それはまるで、カミサマと私たちを遮断するように。
「……名前だけじゃなくて、紅髪のお兄さんも優しーじゃん」
「ケッ、言ってろよ」
「おい行くぞ!時間がないっ」
今にも崩壊しそうな中、四人が走って扉へ向かう。
私はみんなに気づかれないように、踵を返した。
また近くで瓦礫が落ちる中、カミサマを立ち上がらせようとするが、静かに首を横に振られる。
「もういいんだ、名前」
「よくない!ゲームは終わっても、人生は終わらないの!」
声を荒げる私を見て、カミサマは驚いたあと力なく笑う。
「はは、最後まで優しいんだね、名前は。先生の言う通りだ……ねえ、俺わかってたんだ。先生が俺にくれるものは、ぜんぶ先生がいらなくなったものだって」
「……ごめん、ごめんね」
「なんで、名前が謝るの?」
「だって、」
「先生」
カミサマの言葉に、時が止まった。
ゆっくりと顔を上げると、いつの間にかステンドグラスを背景に佇む人影。
ネクタイに白衣、うしろへ流した髪、出立ちこそ違うものの、その漆黒の瞳は。
「烏哭、様」
「ただいま、名前さん。
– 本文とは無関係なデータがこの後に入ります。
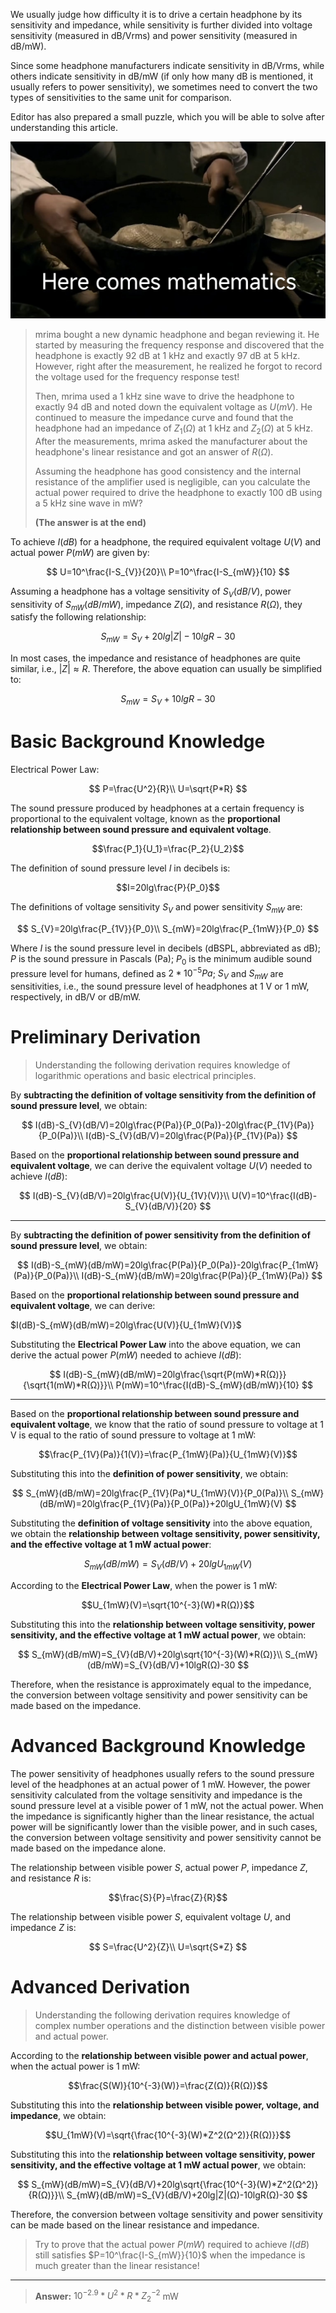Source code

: We usually judge how difficulty it is to drive a certain headphone by its sensitivity and impedance, while sensitivity is further divided into voltage sensitivity (measured in dB/Vrms) and power sensitivity (measured in dB/mW).

Since some headphone manufacturers indicate sensitivity in dB/Vrms, while others indicate sensitivity in dB/mW (if only how many dB is mentioned, it usually refers to power sensitivity), we sometimes need to convert the two types of sensitivities to the same unit for comparison.

Editor has also prepared a small puzzle, which you will be able to solve after understanding this article.

![here comes mathemetics](../../resource/here%20comes%20mathemetics.jpg)

> mrima bought a new dynamic headphone and began reviewing it. He started by measuring the frequency response and discovered that the headphone is exactly 92 dB at 1 kHz and exactly 97 dB at 5 kHz. However, right after the measurement, he realized he forgot to record the voltage used for the frequency response test!
>
> Then, mrima used a 1 kHz sine wave to drive the headphone to exactly 94 dB and noted down the equivalent voltage as $U(mV)$. He continued to measure the impedance curve and found that the headphone had an impedance of $Z_1(Ω)$ at 1 kHz and $Z_2(Ω)$ at 5 kHz. After the measurements, mrima asked the manufacturer about the headphone's linear resistance and got an answer of $R(Ω)$.
>
> Assuming the headphone has good consistency and the internal resistance of the amplifier used is negligible, can you calculate the actual power required to drive the headphone to exactly 100 dB using a 5 kHz sine wave in mW?
>
> **(The answer is at the end)**

To achieve $I(dB)$ for a headphone, the required equivalent voltage $U(V)$ and actual power $P(mW)$ are given by:

$$
U=10^\frac{I-S_{V}}{20}\\
P=10^\frac{I-S_{mW}}{10}
$$

Assuming a headphone has a voltage sensitivity of $S_{V}(dB/V)$, power sensitivity of $S_{mW}(dB/mW)$, impedance $Z(Ω)$, and resistance $R(Ω)$, they satisfy the following relationship:

$$S_{mW}=S_{V}+20lg|Z|-10lgR-30$$

In most cases, the impedance and resistance of headphones are quite similar, i.e., $|Z|\approx R$. Therefore, the above equation can usually be simplified to:

$$S_{mW}=S_{V}+10lgR-30$$

# Basic Background Knowledge

Electrical Power Law:

$$
P=\frac{U^2}{R}\\
U=\sqrt{P*R}
$$

The sound pressure produced by headphones at a certain frequency is proportional to the equivalent voltage, known as the **proportional relationship between sound pressure and equivalent voltage**.

$$\frac{P_1}{U_1}=\frac{P_2}{U_2}$$

The definition of sound pressure level $I$ in decibels is:

$$I=20lg\frac{P}{P_0}$$

The definitions of voltage sensitivity $S_{V}$ and power sensitivity $S_{mW}$ are:

$$
S_{V}=20lg\frac{P_{1V}}{P_0}\\
S_{mW}=20lg\frac{P_{1mW}}{P_0}
$$

Where $I$ is the sound pressure level in decibels (dBSPL, abbreviated as dB); $P$ is the sound pressure in Pascals (Pa); $P_0$ is the minimum audible sound pressure level for humans, defined as $2*10^{-5}Pa$; $S_{V}$ and $S_{mW}$ are sensitivities, i.e., the sound pressure level of headphones at 1 V or 1 mW, respectively, in dB/V or dB/mW.

# Preliminary Derivation

> Understanding the following derivation requires knowledge of logarithmic operations and basic electrical principles.

By **subtracting the definition of voltage sensitivity from the definition of sound pressure level**, we obtain:

$$
I(dB)-S_{V}(dB/V)=20lg\frac{P(Pa)}{P_0(Pa)}-20lg\frac{P_{1V}(Pa)}{P_0(Pa)}\\
I(dB)-S_{V}(dB/V)=20lg\frac{P(Pa)}{P_{1V}(Pa)}
$$

Based on the **proportional relationship between sound pressure and equivalent voltage**, we can derive the equivalent voltage $U(V)$ needed to achieve $I(dB)$:

$$
I(dB)-S_{V}(dB/V)=20lg\frac{U(V)}{U_{1V}(V)}\\
U(V)=10^\frac{I(dB)-S_{V}(dB/V)}{20}
$$

---

By **subtracting the definition of power sensitivity from the definition of sound pressure level**, we obtain:

$$
I(dB)-S_{mW}(dB/mW)=20lg\frac{P(Pa)}{P_0(Pa)}-20lg\frac{P_{1mW}(Pa)}{P_0(Pa)}\\
I(dB)-S_{mW}(dB/mW)=20lg\frac{P(Pa)}{P_{1mW}(Pa)}
$$

Based on the **proportional relationship between sound pressure and equivalent voltage**, we can derive:

$I(dB)-S_{mW}(dB/mW)=20lg\frac{U(V)}{U_{1mW}(V)}$

Substituting the **Electrical Power Law** into the above equation, we can derive the actual power $P(mW)$ needed to achieve $I(dB)$:

$$
I(dB)-S_{mW}(dB/mW)=20lg\frac{\sqrt{P(mW)*R(Ω)}}{\sqrt{1(mW)*R(Ω)}}\\
P(mW)=10^\frac{I(dB)-S_{mW}(dB/mW)}{10}
$$

---

Based on the **proportional relationship between sound pressure and equivalent voltage**, we know that the ratio of sound pressure to voltage at 1 V is equal to the ratio of sound pressure to voltage at 1 mW:

$$\frac{P_{1V}(Pa)}{1(V)}=\frac{P_{1mW}(Pa)}{U_{1mW}(V)}$$

Substituting this into the **definition of power sensitivity**, we obtain:

$$
S_{mW}(dB/mW)=20lg\frac{P_{1V}(Pa)*U_{1mW}(V)}{P_0(Pa)}\\
S_{mW}(dB/mW)=20lg\frac{P_{1V}(Pa)}{P_0(Pa)}+20lgU_{1mW}(V)
$$

Substituting the **definition of voltage sensitivity** into the above equation, we obtain the **relationship between voltage sensitivity, power sensitivity, and the effective voltage at 1 mW actual power**:

$$S_{mW}(dB/mW)=S_{V}(dB/V)+20lgU_{1mW}(V)$$

According to the **Electrical Power Law**, when the power is 1 mW:

$$U_{1mW}(V)=\sqrt{10^{-3}(W)*R(Ω)}$$

Substituting this into the **relationship between voltage sensitivity, power sensitivity, and the effective voltage at 1 mW actual power**, we obtain:

$$
S_{mW}(dB/mW)=S_{V}(dB/V)+20lg\sqrt{10^{-3}(W)*R(Ω)}\\
S_{mW}(dB/mW)=S_{V}(dB/V)+10lgR(Ω)-30
$$

Therefore, when the resistance is approximately equal to the impedance, the conversion between voltage sensitivity and power sensitivity can be made based on the impedance.

# Advanced Background Knowledge

The power sensitivity of headphones usually refers to the sound pressure level of the headphones at an actual power of 1 mW. However, the power sensitivity calculated from the voltage sensitivity and impedance is the sound pressure level at a visible power of 1 mW, not the actual power. When the impedance is significantly higher than the linear resistance, the actual power will be significantly lower than the visible power, and in such cases, the conversion between voltage sensitivity and power sensitivity cannot be made based on the impedance alone.

The relationship between visible power $S$, actual power $P$, impedance $Z$, and resistance $R$ is:

$$\frac{S}{P}=\frac{Z}{R}$$

The relationship between visible power $S$, equivalent voltage $U$, and impedance $Z$ is:

$$
S=\frac{U^2}{Z}\\
U=\sqrt{S*Z}
$$

# Advanced Derivation

> Understanding the following derivation requires knowledge of complex number operations and the distinction between visible power and actual power.

According to the **relationship between visible power and actual power**, when the actual power is 1 mW:

$$\frac{S(W)}{10^{-3}(W)}=\frac{Z(Ω)}{R(Ω)}$$

Substituting this into the **relationship between visible power, voltage, and impedance**, we obtain:

$$U_{1mW}(V)=\sqrt{\frac{10^{-3}(W)*Z^2(Ω^2)}{R(Ω)}}$$

Substituting this into the **relationship between voltage sensitivity, power sensitivity, and the effective voltage at 1 mW actual power**, we obtain:

$$
S_{mW}(dB/mW)=S_{V}(dB/V)+20lg\sqrt{\frac{10^{-3}(W)*Z^2(Ω^2)}{R(Ω)}}\\
S_{mW}(dB/mW)=S_{V}(dB/V)+20lg|Z|(Ω)-10lgR(Ω)-30
$$

Therefore, the conversion between voltage sensitivity and power sensitivity can be made based on the linear resistance and impedance.

> Try to prove that the actual power $P(mW)$ required to achieve $I(dB)$ still satisfies $P=10^\frac{I-S_{mW}}{10}$ when the impedance is much greater than the linear resistance!

---

> **Answer:** $10^{-2.9}*U^2*R*Z_2^{-2}$ mW
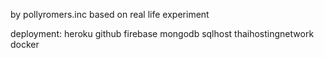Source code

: by pollyromers.inc based on real life experiment 


deployment:
heroku
github
firebase
mongodb
sqlhost
thaihostingnetwork
docker
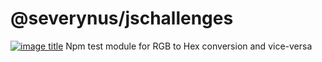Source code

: # @severynus/jschallenges
[![image title](https://img.shields.io/badge/npm-v1.0.0-blue.svg)](https://github.com/Kypsis/testRGBtoHex)
Npm test module for RGB to Hex conversion and vice-versa
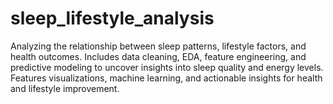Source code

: # sleep_lifestyle_analysis
Analyzing the relationship between sleep patterns, lifestyle factors, and health outcomes. Includes data cleaning, EDA, feature engineering, and predictive modeling to uncover insights into sleep quality and energy levels. Features visualizations, machine learning, and actionable insights for health and lifestyle improvement.
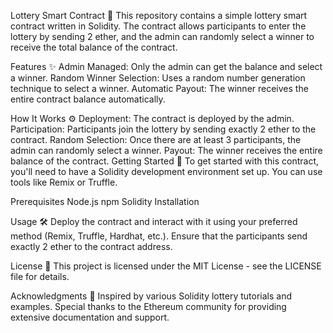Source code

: Lottery Smart Contract 🎲
This repository contains a simple lottery smart contract written in Solidity. 
The contract allows participants to enter the lottery by sending 2 ether, and the 
admin can randomly select a winner to receive the total balance of the contract.

Features ✨
Admin Managed: Only the admin can get the balance and select a winner.
Random Winner Selection: Uses a random number generation technique to select a winner.
Automatic Payout: The winner receives the entire contract balance automatically.

How It Works ⚙️
Deployment: The contract is deployed by the admin.
Participation: Participants join the lottery by sending exactly 2 ether to the contract.
Random Selection: Once there are at least 3 participants, the admin can randomly select a winner.
Payout: The winner receives the entire balance of the contract.
Getting Started 🚀
To get started with this contract, you'll need to have a Solidity development environment set up. You can use tools like Remix or Truffle.

Prerequisites
Node.js
npm
Solidity
Installation

Usage 🛠️
Deploy the contract and interact with it using your preferred method (Remix, Truffle, Hardhat, etc.). Ensure that the participants send exactly 2 ether to the contract address.

License 📄
This project is licensed under the MIT License - see the LICENSE file for details.

Acknowledgments 🙏
Inspired by various Solidity lottery tutorials and examples.
Special thanks to the Ethereum community for providing extensive documentation and support.

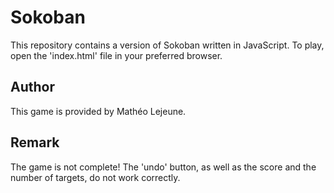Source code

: # Sokoban

This repository contains a version of Sokoban written in JavaScript.
To play, open the 'index.html' file in your preferred browser.

## Author

This game is provided by Mathéo Lejeune.

## Remark
The game is not complete! The 'undo' button, as well as the score and the number of targets, do not work correctly.


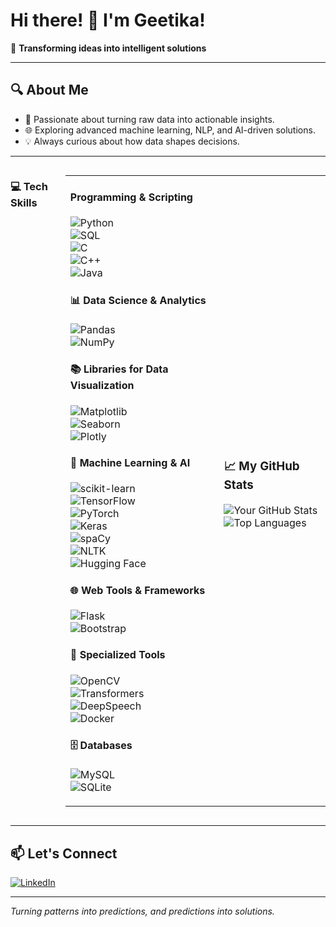 # Hi there! 👋 I'm Geetika!  
🌟 **Transforming ideas into intelligent solutions**  

---

## 🔍 About Me  
- 🧠 Passionate about turning raw data into actionable insights.  
- 🌐 Exploring advanced machine learning, NLP, and AI-driven solutions.  
- 💡 Always curious about how data shapes decisions.  

---

<div style="display: flex; justify-content: space-between;">
  
### 💻 Tech Skills  

<table>
<tr>
  <td>
    
####  Programming & Scripting  
![Python](https://img.shields.io/badge/Python-3776AB?style=for-the-badge&logo=python&logoColor=white)  
![SQL](https://img.shields.io/badge/SQL-003B57?style=for-the-badge&logo=postgresql&logoColor=white)  
![C](https://img.shields.io/badge/C-00599C?style=for-the-badge&logo=c&logoColor=white)  
![C++](https://img.shields.io/badge/C++-00599C?style=for-the-badge&logo=cplusplus&logoColor=white)  
![Java](https://img.shields.io/badge/Java-007396?style=for-the-badge&logo=java&logoColor=white)  

#### 📊 Data Science & Analytics  
![Pandas](https://img.shields.io/badge/Pandas-150458?style=for-the-badge&logo=pandas&logoColor=white)  
![NumPy](https://img.shields.io/badge/NumPy-013243?style=for-the-badge&logo=numpy&logoColor=white)  

#### 📚 Libraries for Data Visualization  
![Matplotlib](https://img.shields.io/badge/Matplotlib-11557C?style=for-the-badge&logo=python&logoColor=white)  
![Seaborn](https://img.shields.io/badge/Seaborn-4C9A84?style=for-the-badge&logo=python&logoColor=white)  
![Plotly](https://img.shields.io/badge/Plotly-3F4F75?style=for-the-badge&logo=plotly&logoColor=white)  

#### 🤖 Machine Learning & AI  
![scikit-learn](https://img.shields.io/badge/scikit--learn-F7931E?style=for-the-badge&logo=scikit-learn&logoColor=white)  
![TensorFlow](https://img.shields.io/badge/TensorFlow-FF6F00?style=for-the-badge&logo=tensorflow&logoColor=white)  
![PyTorch](https://img.shields.io/badge/PyTorch-EE4C2C?style=for-the-badge&logo=pytorch&logoColor=white)  
![Keras](https://img.shields.io/badge/Keras-D00000?style=for-the-badge&logo=keras&logoColor=white)  
![spaCy](https://img.shields.io/badge/spaCy-09A3D5?style=for-the-badge&logo=spacy&logoColor=white)  
![NLTK](https://img.shields.io/badge/NLTK-007ACC?style=for-the-badge&logo=python&logoColor=white)  
![Hugging Face](https://img.shields.io/badge/Hugging%20Face-FFAA00?style=for-the-badge&logo=huggingface&logoColor=white)  

#### 🌐 Web Tools & Frameworks  
![Flask](https://img.shields.io/badge/Flask-000000?style=for-the-badge&logo=flask&logoColor=white)  
![Bootstrap](https://img.shields.io/badge/Bootstrap-563D7C?style=for-the-badge&logo=bootstrap&logoColor=white)  

#### 🌟 Specialized Tools  
![OpenCV](https://img.shields.io/badge/OpenCV-5C3EE8?style=for-the-badge&logo=opencv&logoColor=white)  
![Transformers](https://img.shields.io/badge/Transformers-FFBB00?style=for-the-badge&logo=huggingface&logoColor=white)  
![DeepSpeech](https://img.shields.io/badge/DeepSpeech-FF6600?style=for-the-badge&logo=mozilla&logoColor=white)  
![Docker](https://img.shields.io/badge/Docker-2496ED?style=for-the-badge&logo=docker&logoColor=white)  

#### 🗄️ Databases  
![MySQL](https://img.shields.io/badge/MySQL-4479A1?style=for-the-badge&logo=mysql&logoColor=white)  
![SQLite](https://img.shields.io/badge/SQLite-003B57?style=for-the-badge&logo=sqlite&logoColor=white)  

  </td>
  <td>
    
### 📈 My GitHub Stats  

![Your GitHub Stats](https://github-readme-stats.vercel.app/api?username=Geetika2282&show_icons=true&theme=radical)  
![Top Languages](https://github-readme-stats.vercel.app/api/top-langs/?username=Geetika2282&layout=compact&theme=radical)  

  </td>
</tr>
</table>
</div>

---

## 📫 Let's Connect  
[![LinkedIn](https://img.shields.io/badge/LinkedIn-0077B5?style=for-the-badge&logo=linkedin&logoColor=white)](https://www.linkedin.com/in/www.linkedin.com/in/geetika-kanwar-61a33b223)  

---

_Turning patterns into predictions, and predictions into solutions._
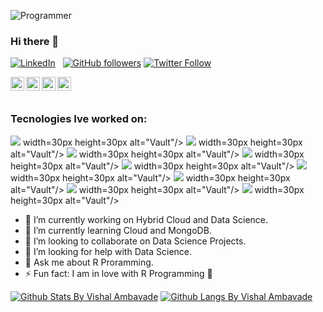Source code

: ![Programmer](https://media.giphy.com/media/p4NLw3I4U0idi/giphy.gif)

### Hi there 👋
[![LinkedIn](https://img.shields.io/badge/Linkedin-Vishal%20Ambavade-blue)](https://www.linkedin.com/in/vishal-ambavade-10941812b/)
&nbsp;
[![GitHub followers](https://img.shields.io/github/followers/VishalAmbavade.svg?style=social&label=Follow&maxAge=2592000)](https://github.com/ghimireadarsh?tab=followers)
[![Twitter Follow](https://img.shields.io/twitter/follow/vishal_ambavade.svg?style=social)](https://twitter.com/vishal_ambavade)  

<a href="https://twitter.com/vishal_ambavade">
  <img align="left" alt="Vishal Ambavade | Twitter" width="22px" src="https://cdn.jsdelivr.net/npm/simple-icons@v3/icons/twitter.svg" />
</a>
<a href="https://www.linkedin.com/in/vishal-ambavade-10941812b">
  <img align="left" alt="Vishal's LinkdeIN" width="22px" src="https://cdn.jsdelivr.net/npm/simple-icons@v3/icons/linkedin.svg" />
</a>
<a href="https://www.instagram.com/_vishal_ambavade/">
  <img align="left" alt="Vishal's Instagram" width="22px" src="https://cdn.jsdelivr.net/npm/simple-icons@v3/icons/instagram.svg" />
</a>
<a href="https://stackoverflow.com/users/9611950/vishal-a">
  <img align="left" alt="Vishal's StackOverflow" width="22px" src="https://img.icons8.com/metro/26/000000/stackoverflow.png"/>
</a>
  </p>
<br>
<br>

<!--
**VishalAmbavade/VishalAmbavade** is a ✨ _special_ ✨ repository because its `README.md` (this file) appears on your GitHub profile.
Here are some ideas to get you started:-->

### Tecnologies Ive worked on:

<img src="https://img.icons8.com/color/48/000000/nutanix.png">
     width=30px
     height=30px
     alt="Vault"/>
<img src="https://img.icons8.com/color/48/000000/google-cloud-platform.png">
     width=30px
     height=30px
     alt="Vault"/>
<img src="https://img.icons8.com/color/48/000000/python.png">
     width=30px
     height=30px
     alt="Vault"/>
<img src="https://www.r-project.org/logo/Rlogo.svg">
     width=30px
     height=30px
     alt="Vault"/>   
<img src="https://img.icons8.com/fluent/48/000000/android-os.png">
     width=30px
     height=30px
     alt="Vault"/>  
<img src="https://img.icons8.com/color/48/000000/java-coffee-cup-logo.png">
     width=30px
     height=30px
     alt="Vault"/> 
<img src="https://www.mysql.com/common/logos/powered-by-mysql-167x86.png">
     width=30px
     height=30px
     alt="Vault"/> 
<img src="https://upload.wikimedia.org/wikipedia/commons/b/b9/Wireshark_Logo.svg">
     width=30px
     height=30px
     alt="Vault"/>
 <img src="https://webassets.mongodb.com/_com_assets/cms/MongoDB_Logo_FullColorBlack_RGB-4td3yuxzjs.png">
     width=30px
     height=30px
     alt="Vault"/>    
     

- 🔭 I’m currently working on Hybrid Cloud and Data Science.
- 🌱 I’m currently learning Cloud and MongoDB.
- 👯 I’m looking to collaborate on Data Science Projects.
- 🤔 I’m looking for help with Data Science.
- 💬 Ask me about R Proramming.
- ⚡ Fun fact: I am in love with R Programming :heartbeat:
<!---- 📫 How to reach me:   
- 😄 Pronouns: ...-->

[![Github Stats By Vishal Ambavade](https://github-readme-stats.vercel.app/api?username=VishalAmbavade&hide=prs&show_icons=true&title_color=fff&icon_color=79ff97&text_color=9f9f9f&bg_color=151515&count_private=true)]()
[![Github Langs By Vishal Ambavade](https://github-readme-stats.vercel.app/api/top-langs/?username=VishalAmbavade&layout=compact&show_icons=true&title_color=fff&icon_color=79ff97&text_color=9f9f9f&bg_color=151515)]()
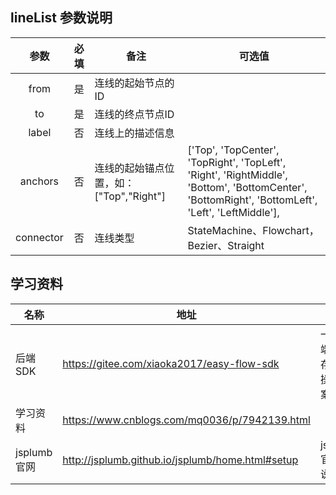 



## lineList 参数说明
|    参数    |    必填    |      备注      |      可选值      |
| :--------: | :------------: | -------------- | -------------- |
|  from  |  是  |     连线的起始节点的ID      |           |
|  to  |  是  |   连线的终点节点ID      |         |
|  label  |  否  |   连线上的描述信息   |         |
| anchors | 否 | 连线的起始锚点位置，如：["Top","Right"] | ['Top', 'TopCenter', 'TopRight', 'TopLeft', 'Right', 'RightMiddle', 'Bottom', 'BottomCenter', 'BottomRight', 'BottomLeft', 'Left', 'LeftMiddle'], |
| connector | 否 | 连线类型 | StateMachine、Flowchart，Bezier、Straight |




## 学习资料
| 名称        | 地址                                             | 说明                         |
| ----------- | ------------------------------------------------ | ---------------------------- |
| 后端SDK     | https://gitee.com/xiaoka2017/easy-flow-sdk       | 一个后端数据存储、操作的案例 |
| 学习资料    | https://www.cnblogs.com/mq0036/p/7942139.html    |                              |
| jsplumb官网 | http://jsplumb.github.io/jsplumb/home.html#setup | jsplumb官网api说明           |

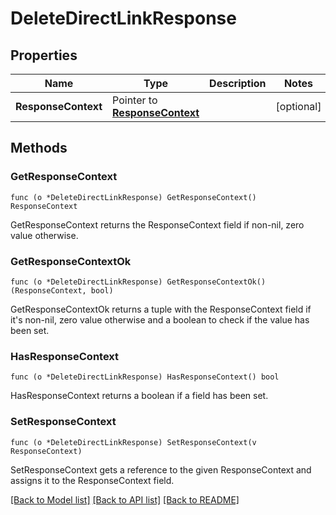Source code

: # DeleteDirectLinkResponse

## Properties

Name | Type | Description | Notes
------------ | ------------- | ------------- | -------------
**ResponseContext** | Pointer to [**ResponseContext**](ResponseContext.md) |  | [optional] 

## Methods

### GetResponseContext

`func (o *DeleteDirectLinkResponse) GetResponseContext() ResponseContext`

GetResponseContext returns the ResponseContext field if non-nil, zero value otherwise.

### GetResponseContextOk

`func (o *DeleteDirectLinkResponse) GetResponseContextOk() (ResponseContext, bool)`

GetResponseContextOk returns a tuple with the ResponseContext field if it's non-nil, zero value otherwise
and a boolean to check if the value has been set.

### HasResponseContext

`func (o *DeleteDirectLinkResponse) HasResponseContext() bool`

HasResponseContext returns a boolean if a field has been set.

### SetResponseContext

`func (o *DeleteDirectLinkResponse) SetResponseContext(v ResponseContext)`

SetResponseContext gets a reference to the given ResponseContext and assigns it to the ResponseContext field.


[[Back to Model list]](../README.md#documentation-for-models) [[Back to API list]](../README.md#documentation-for-api-endpoints) [[Back to README]](../README.md)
会いたかったよ」
会いたかった。
会いたくなかった。
なぜ、とかどうして、とか。
聞きたい事、言いたい事はたくさんあった。
「いやホント、ちょー久しぶり。それにしてもすごいなぁ、本当にあの時の姿そのままだ。さすが、異界のウサギちゃん?」
乾いた音が鳴り響く。
私を見下ろして笑うその頬を、引っ叩いた。
口の端を上げる烏哭だが、視界がにじんでぼやける。
「……月へ還ってる間、忘れちゃった?ひどいなぁ、僕の下であんなに気持ち良くよがってたのに」
「先生」
「ん?」
「ごめん先生、負けちゃった。俺……死ぬの?」
「うん。もってあと三十分くらいかな。ここが崩れる方が早いだろうね」
煙草をくわえたまま、何の気なしに烏哭は答える。
「先生、神様っているの?」
「いないんじゃ、ないかな」
「……よかった。じゃあね、名前。会えてよかったよ、バイバイ」
最期に見たのは、純真なカミサマのきれいな笑顔。
轟音とともに、ステンドグラスが割れて粉々に砕け散った。
突如、音のない暗闇に包まれる。
先ほどまでいた部屋の光景が、地鳴りが、嘘のように消えた。
身体を抱かれている感触に顔を上げると、烏哭が微笑んでいた。
「消えたのは僕らの方さ。それよりも名前さんはさ、どうしてまたこの世界に、桃源郷へ戻って来れたと思う?」
真っ暗闇の中、烏哭の声だけが耳元に響く。
「僕が呼んだんだよ。無天経文を使って。ま、途中で誰かに邪魔されちゃったのは、想定外だったけどね」
あの日の記憶が蘇る。
たしかに、私はずっと誰かに呼ばれていた。
ふいに、近くなる煙草のにおい。
唇にふれる感触と、ぬるりと侵入してきた熱に、逃げようとするも後頭部に手をまわされる。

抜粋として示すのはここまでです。